Wednesday, December 16, 2009

Emergent Literacy

Children begin developing literacy long before they enter school. Unless they are disabled, all school-age children have acquired a fairly extensive oral language vocabulary and a sophisticated syntactic system. They have seen traffic signs and billboard advertising, printed messages on television, and printing on cereal boxes. They can tell the McDonald’s logo from that of Burger King and distinguish a box of Fruit Loops from one of Captain Crunch. They have seen their parents read books, magazines, newspapers, letters, and bills and have observed them writing notes or letters, filling out forms, and making lists. They may also have imitated some of these activities. Their parents may have read books to them and provided them with crayons, pencils, and other tools of literacy. All children, no matter how impoverished their environment may be, have begun the journey along the path that begins with language acquisition and ends in formal literacy. The teacher must find out where each child is on the path and lead him or her on the way.
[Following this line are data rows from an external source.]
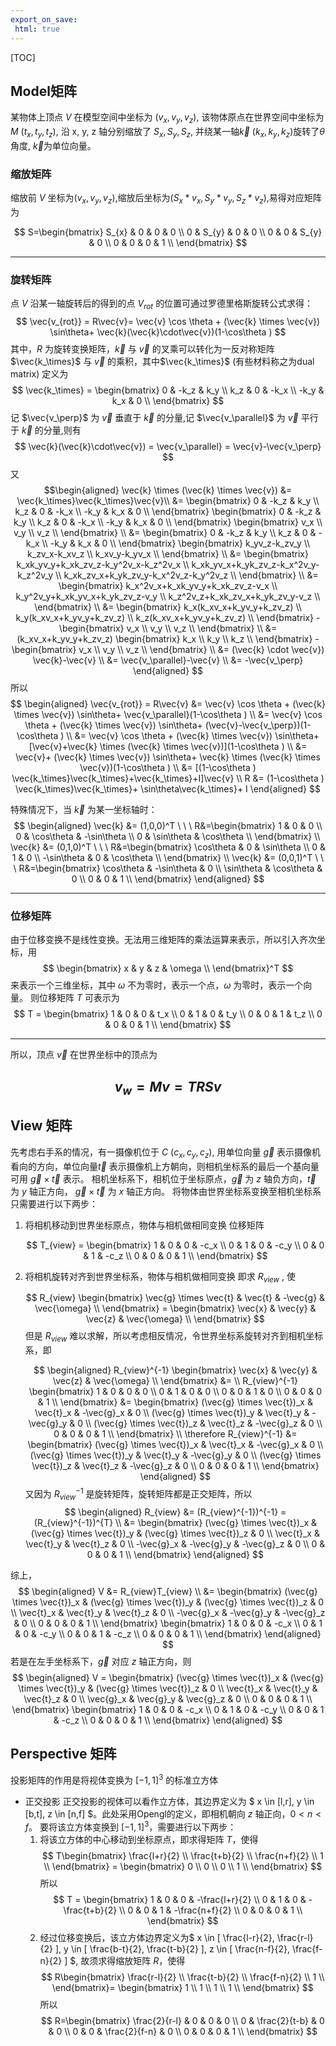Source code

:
 ```yaml
---
export_on_save:
 html: true
---
```


[TOC]




## Model矩阵
某物体上顶点 $V$ 在模型空间中坐标为 $(v_{x}, v_{y}, v_{z})$, 该物体原点在世界空间中坐标为 $M\ (t_{x}, t_{y}, t_{z})$, 沿 x, y, z 轴分别缩放了 $S_{x}, S_{y}, S_{z}$, 并绕某一轴$\vec{k}\ (k_x, k_y, k_z)$旋转了$\theta$ 角度, $\vec{k}$为单位向量。
### 缩放矩阵

缩放前 $V$ 坐标为$(v_x,v_y,v_z)$,缩放后坐标为$(S_x*v_x,S_y*v_y,S_z*v_z)$,易得对应矩阵为

$$
    S=\begin{bmatrix}
        S_{x} & 0 & 0 & 0 \\
        0 & S_{y} & 0 & 0 \\
        0 & 0 & S_{y} & 0 \\
        0 & 0 & 0 & 1 \\
    \end{bmatrix}
$$

------

### 旋转矩阵

点 $V$ 沿某一轴旋转后的得到的点 $V_{rot}$ 的位置可通过罗德里格斯旋转公式求得：
$$
\vec{v_{rot}} = 
R\vec{v}=
\vec{v} \cos \theta + 
(\vec{k} \times \vec{v}) \sin\theta+
\vec{k}(\vec{k}\cdot\vec{v})(1-\cos\theta )
$$
其中，$R$ 为旋转变换矩阵，$\vec{k}$ 与 $\vec{v}$ 的叉乘可以转化为一反对称矩阵 $\vec{k_\times}$ 与 $\vec{v}$ 的乘积，其中$\vec{k_\times}$ (有些材料称之为dual matrix) 定义为
$$
\vec{k_\times} = \begin{bmatrix}
    0 & -k_z & k_y \\
    k_z & 0 & -k_x \\
    -k_y & k_x & 0 \\
\end{bmatrix}
$$
记 $\vec{v_\perp}$ 为 $\vec{v}$ 垂直于 $\vec{k}$ 的分量,记 $\vec{v_\parallel}$ 为 $\vec{v}$ 平行于 $\vec{k}$ 的分量,则有
$$
\vec{k}(\vec{k}\cdot\vec{v}) =  \vec{v_\parallel} = \vec{v}-\vec{v_\perp}
$$
又
$$\begin{aligned}
\vec{k} \times (\vec{k} \times \vec{v}) &= 
\vec{k_\times}\vec{k_\times}\vec{v}\\ &=
\begin{bmatrix}
    0 & -k_z & k_y \\
    k_z & 0 & -k_x \\
    -k_y & k_x & 0 \\
\end{bmatrix}
\begin{bmatrix}
    0 & -k_z & k_y \\
    k_z & 0 & -k_x \\
    -k_y & k_x & 0 \\
\end{bmatrix}
\begin{bmatrix}
    v_x \\
    v_y \\
    v_z \\
\end{bmatrix} \\ &=
\begin{bmatrix}
    0 & -k_z & k_y \\
    k_z & 0 & -k_x \\
    -k_y & k_x & 0 \\
\end{bmatrix}
\begin{bmatrix}
    k_yv_z-k_zv_y \\
    k_zv_x-k_xv_z \\
    k_xv_y-k_yv_x \\
\end{bmatrix} \\ &=
\begin{bmatrix}
    k_xk_yv_y+k_xk_zv_z-k_y^2v_x-k_z^2v_x \\
    k_xk_yv_x+k_yk_zv_z-k_x^2v_y-k_z^2v_y \\
    k_xk_zv_x+k_yk_zv_y-k_x^2v_z-k_y^2v_z \\
\end{bmatrix} \\ &=
\begin{bmatrix}
    k_x^2v_x+k_xk_yv_y+k_xk_zv_z-v_x \\
    k_y^2v_y+k_xk_yv_x+k_yk_zv_z-v_y \\
    k_z^2v_z+k_xk_zv_x+k_yk_zv_y-v_z \\
\end{bmatrix} \\ &=
\begin{bmatrix}
    k_x(k_xv_x+k_yv_y+k_zv_z) \\
    k_y(k_xv_x+k_yv_y+k_zv_z) \\
    k_z(k_xv_x+k_yv_y+k_zv_z) \\
\end{bmatrix} -
\begin{bmatrix}
    v_x \\
    v_y \\
    v_z \\
\end{bmatrix} \\ &=
(k_xv_x+k_yv_y+k_zv_z)
\begin{bmatrix}
    k_x \\
    k_y \\
    k_z \\
\end{bmatrix} -
\begin{bmatrix}
    v_x \\
    v_y \\
    v_z \\
\end{bmatrix} \\ &=
(\vec{k} \cdot \vec{v}) \vec{k}-\vec{v} \\ &=
\vec{v_\parallel}-\vec{v} \\ &=
-\vec{v_\perp}
\end{aligned}
$$
所以
$$
\begin{aligned}
\vec{v_{rot}} = R\vec{v} &= 
\vec{v} \cos \theta + 
(\vec{k} \times \vec{v}) \sin\theta+
\vec{v_\parallel}(1-\cos\theta ) \\ &=
\vec{v} \cos \theta + 
(\vec{k} \times \vec{v}) \sin\theta+
(\vec{v}-\vec{v_\perp})(1-\cos\theta ) \\ &=
\vec{v} \cos \theta + 
(\vec{k} \times \vec{v}) \sin\theta+
[\vec{v}+\vec{k} \times (\vec{k} \times \vec{v})](1-\cos\theta ) \\ &=
\vec{v}+
(\vec{k} \times \vec{v}) \sin\theta+
\vec{k} \times (\vec{k} \times \vec{v})(1-\cos\theta ) \\ &=
[(1-\cos\theta ) \vec{k_\times}\vec{k_\times}+\vec{k_\times}+I]\vec{v} \\
R &= (1-\cos\theta ) \vec{k_\times}\vec{k_\times}+
\sin\theta\vec{k_\times}+
I
\end{aligned} 
$$

特殊情况下，当 $\vec{k}$ 为某一坐标轴时：
$$
\begin{aligned}
\vec{k} &= (1,0,0)^T \ \ \ 
R&=\begin{bmatrix}
    1 & 0 & 0 \\
    0 & \cos\theta & -\sin\theta \\
    0 & \sin\theta & \cos\theta \\
\end{bmatrix} \\
\vec{k} &= (0,1,0)^T \ \ \ 
R&=\begin{bmatrix}
    \cos\theta & 0 & \sin\theta \\
    0 & 1 & 0 \\
    -\sin\theta & 0 & \cos\theta \\
\end{bmatrix} \\
\vec{k} &= (0,0,1)^T \ \ \ 
R&=\begin{bmatrix}
    \cos\theta & -\sin\theta & 0 \\
    \sin\theta & \cos\theta & 0 \\
    0 & 0 & 1 \\
\end{bmatrix}
\end{aligned} 
$$

------

### 位移矩阵

由于位移变换不是线性变换。无法用三维矩阵的乘法运算来表示，所以引入齐次坐标，用
$$
\begin{bmatrix}
    x & y & z & \omega \\
\end{bmatrix}^T
$$
来表示一个三维坐标，其中 $\omega$ 不为零时，表示一个点，$\omega$ 为零时，表示一个向量。
则位移矩阵 $T$ 可表示为
$$
T = \begin{bmatrix}
    1 & 0 & 0 & t_x \\
    0 & 1 & 0 & t_y \\
    0 & 0 & 1 & t_z \\
    0 & 0 & 0 & 1 \\
\end{bmatrix}
$$

------

所以，顶点 $\vec{v}$ 在世界坐标中的顶点为

$$
v_w = Mv= TRSv
$$
------

## View 矩阵
先考虑右手系的情况，有一摄像机位于 $C\ (c_x,c_y,c_z)$, 用单位向量 $\vec{g}$ 表示摄像机看向的方向，单位向量$\vec{t}$ 表示摄像机上方朝向，则相机坐标系的最后一个基向量可用 $\vec{g} \times \vec{t}$ 表示。
相机坐标系下，相机位于坐标原点，$\vec{g}$ 为 $z$ 轴负方向，$\vec{t}$ 为 $y$ 轴正方向， $\vec{g} \times \vec{t}$ 为 $x$ 轴正方向。
将物体由世界坐标系变换至相机坐标系只需要进行以下两步：
1. 将相机移动到世界坐标原点，物体与相机做相同变换
   位移矩阵

    $$
    T_{view} = 
    \begin{bmatrix}
        1 & 0 & 0 & -c_x \\
        0 & 1 & 0 & -c_y \\
        0 & 0 & 1 & -c_z \\
        0 & 0 & 0 & 1 \\
    \end{bmatrix}
    $$
   
2. 将相机旋转对齐到世界坐标系，物体与相机做相同变换
   即求 $R_{view}$ , 使

   $$
    R_{view} 
    \begin{bmatrix}
       \vec{g} \times \vec{t} & \vec{t} & -\vec{g} & \vec{\omega} \\
   \end{bmatrix} = 
   \begin{bmatrix}
       \vec{x} & \vec{y} & \vec{z} & \vec{\omega} \\
   \end{bmatrix}
   $$
   但是 $R_{view}$ 难以求解，所以考虑相反情况，令世界坐标系旋转对齐到相机坐标系，即

    $$
    \begin{aligned}
        R_{view}^{-1} 
        \begin{bmatrix}
            \vec{x} & \vec{y} & \vec{z} & \vec{\omega} \\
        \end{bmatrix} &= \\
        R_{view}^{-1}
        \begin{bmatrix}
            1 & 0 & 0 & 0 \\
            0 & 1 & 0 & 0 \\
            0 & 0 & 1 & 0 \\
            0 & 0 & 0 & 1 \\
        \end{bmatrix} &= 
        \begin{bmatrix}
            (\vec{g} \times \vec{t})_x & \vec{t}_x & -\vec{g}_x & 0 \\
            (\vec{g} \times \vec{t})_y & \vec{t}_y & -\vec{g}_y & 0 \\
            (\vec{g} \times \vec{t})_z & \vec{t}_z & -\vec{g}_z & 0 \\
            0 & 0 & 0 & 1 \\
        \end{bmatrix} \\ 
        \therefore
        R_{view}^{-1} &=
        \begin{bmatrix}
            (\vec{g} \times \vec{t})_x & \vec{t}_x & -\vec{g}_x & 0 \\
            (\vec{g} \times \vec{t})_y & \vec{t}_y & -\vec{g}_y & 0 \\
            (\vec{g} \times \vec{t})_z & \vec{t}_z & -\vec{g}_z & 0 \\
            0 & 0 & 0 & 1 \\
        \end{bmatrix}
    \end{aligned}   
    $$
    又因为 $R_{view}^{-1}$ 是旋转矩阵，旋转矩阵都是正交矩阵，所以
    $$
    \begin{aligned}
     R_{view} &= 
    (R_{view}^{-1})^{-1} = 
    (R_{view}^{-1})^{T} \\ &=
    \begin{bmatrix}
         (\vec{g} \times \vec{t})_x &  (\vec{g} \times \vec{t})_y &  (\vec{g} \times \vec{t})_z & 0 \\
        \vec{t}_x & \vec{t}_y & \vec{t}_z & 0 \\
        -\vec{g}_x & -\vec{g}_y & -\vec{g}_z & 0 \\
        0 & 0 & 0 & 1 \\
    \end{bmatrix}
    \end{aligned}
    $$

综上，
$$
\begin{aligned}
V &=  R_{view}T_{view} \\ &= 
    \begin{bmatrix}
         (\vec{g} \times \vec{t})_x &  (\vec{g} \times \vec{t})_y &  (\vec{g} \times \vec{t})_z & 0 \\
        \vec{t}_x & \vec{t}_y & \vec{t}_z & 0 \\
        -\vec{g}_x & -\vec{g}_y & -\vec{g}_z & 0 \\
        0 & 0 & 0 & 1 \\
    \end{bmatrix}
    \begin{bmatrix}
        1 & 0 & 0 & -c_x \\
        0 & 1 & 0 & -c_y \\
        0 & 0 & 1 & -c_z \\
        0 & 0 & 0 & 1 \\
    \end{bmatrix}    
\end{aligned}
$$
若是在左手坐标系下，$\vec{g}$ 对应 $z$ 轴正方向，则
$$
\begin{aligned}
V =
    \begin{bmatrix}
         (\vec{g} \times \vec{t})_x &  (\vec{g} \times \vec{t})_y &  (\vec{g} \times \vec{t})_z & 0 \\
        \vec{t}_x & \vec{t}_y & \vec{t}_z & 0 \\
        \vec{g}_x & \vec{g}_y & \vec{g}_z & 0 \\
        0 & 0 & 0 & 1 \\
    \end{bmatrix}
    \begin{bmatrix}
        1 & 0 & 0 & -c_x \\
        0 & 1 & 0 & -c_y \\
        0 & 0 & 1 & -c_z \\
        0 & 0 & 0 & 1 \\
    \end{bmatrix}    
\end{aligned}
$$
## Perspective 矩阵

投影矩阵的作用是将视体变换为 $[-1,1]^3$ 的标准立方体
- 正交投影
  正交投影的视体可以看作立方体，其边界定义为 $ x \in [l,r], y \in [b,t], z \in [n,f] $。此处采用Opengl的定义，即相机朝向 $z$ 轴正向，$0<n<f$。
  要将该立方体变换到 $[-1,1]^3$，需要进行以下两步：
  1. 将该立方体的中心移动到坐标原点，即求得矩阵 $T$，使得
   $$
        T\begin{bmatrix}
        \frac{l+r}{2} \\
        \frac{t+b}{2} \\
        \frac{n+f}{2} \\
        1 \\
        \end{bmatrix} = 
        \begin{bmatrix}
            0 \\
            0 \\
            0 \\
            1 \\
        \end{bmatrix}
    $$
    所以
    $$
    T = \begin{bmatrix}
        1 & 0 & 0 & -\frac{l+r}{2} \\
        0 & 1 & 0 & -\frac{t+b}{2} \\
        0 & 0 & 1 & -\frac{n+f}{2} \\
        0 & 0 & 0 & 1 \\
    \end{bmatrix}
    $$
  2. 经过位移变换后，该立方体边界定义为$ x \in [ \frac{l-r}{2}, \frac{r-l}{2} ], y \in [ \frac{b-t}{2}, \frac{t-b}{2} ], z \in [ \frac{n-f}{2}, \frac{f-n}{2} ] $, 故须求得缩放矩阵 $R$，使得
    $$
    R\begin{bmatrix}
        \frac{r-l}{2} \\
        \frac{t-b}{2} \\
        \frac{f-n}{2} \\
        1 \\ 
        \end{bmatrix}= 
        \begin{bmatrix}
            1 \\
            1 \\
            1 \\
            1 \\
    \end{bmatrix}
    $$
    所以
    $$
    R=\begin{bmatrix}
        \frac{2}{r-l} & 0 & 0 & 0 \\
        0 & \frac{2}{t-b} & 0 & 0 \\
        0 & 0 & \frac{2}{f-n} & 0 \\
        0 & 0 & 0 & 1 \\
    \end{bmatrix}
    $$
The concept of emergent literacy is rooted in research conducted a number of years ago. Read (1971) reported on a study of early spellers who had learned to spell in an informal manner. The early spellers were preschoolers who were given help in spelling when they asked for it but were otherwise allowed to spell however they wanted. What surprised Read was that these young children, who had no contact with each other, created spelling systems that were remarkably similar and that, although not correct, made sense phonetically. For instance, er at the end of a word such as tiger was typically spelled with just an r, as tigr. In this instance, r is syllabic; it functions as a vowel and so does not need to be preceded by an e. For long vowels, children generally used the letter name, as in sop for soap, where the name of the letter o contains the sound of the vowel. Commenting on his findings, Read stated, “We can no longer assume that children must approach reading with no discernible prior conception of its structure” (p.34). Landmark studies by researchers in several countries echoed and amplified Read’s findings in both reading and writing (Clay, 1972; Ferreiro & Teberosky, 1982; Teale & Sulzby, 1986).

These revelations about children’s literacy abilities have a number of implications. First and foremost, teachers must build on what children already know. In their five or six years before going to school, they have acquired a great deal of insight into the reading and writing processes. Instead of asking whether they are ready, schools have to find out where they are and take it from there.

As children observe parents and peers reading and writing and as they themselves experiment with reading and writing, they construct theories about how these processes work. For instance, based on their experience with picture books, children may believe that pictures rather that words are read. Initially, children may believe that letters operate as pictures. They may believe that letters represent objects in much the same way that pictures represent objects. Using this hypothesis, they may reason that snake would be a long word because a snake is a long animal. Mouse would be a short word because a mouse is a short animal. As children notice long words for little creatures and little words for large creatures, they assimilate this and make an accommodation by giving up their hypothesis of a physical relationship between size of words and size of objects or creatures represented. They may then theorize that although letters do not represent physical characteristics, letters do somehow identify the person or thing named. They may theorize that the first letters of their names belong uniquely to them. Children need to see that other people’s names may start with the same letters as theirs but that some or all of the other letters are different.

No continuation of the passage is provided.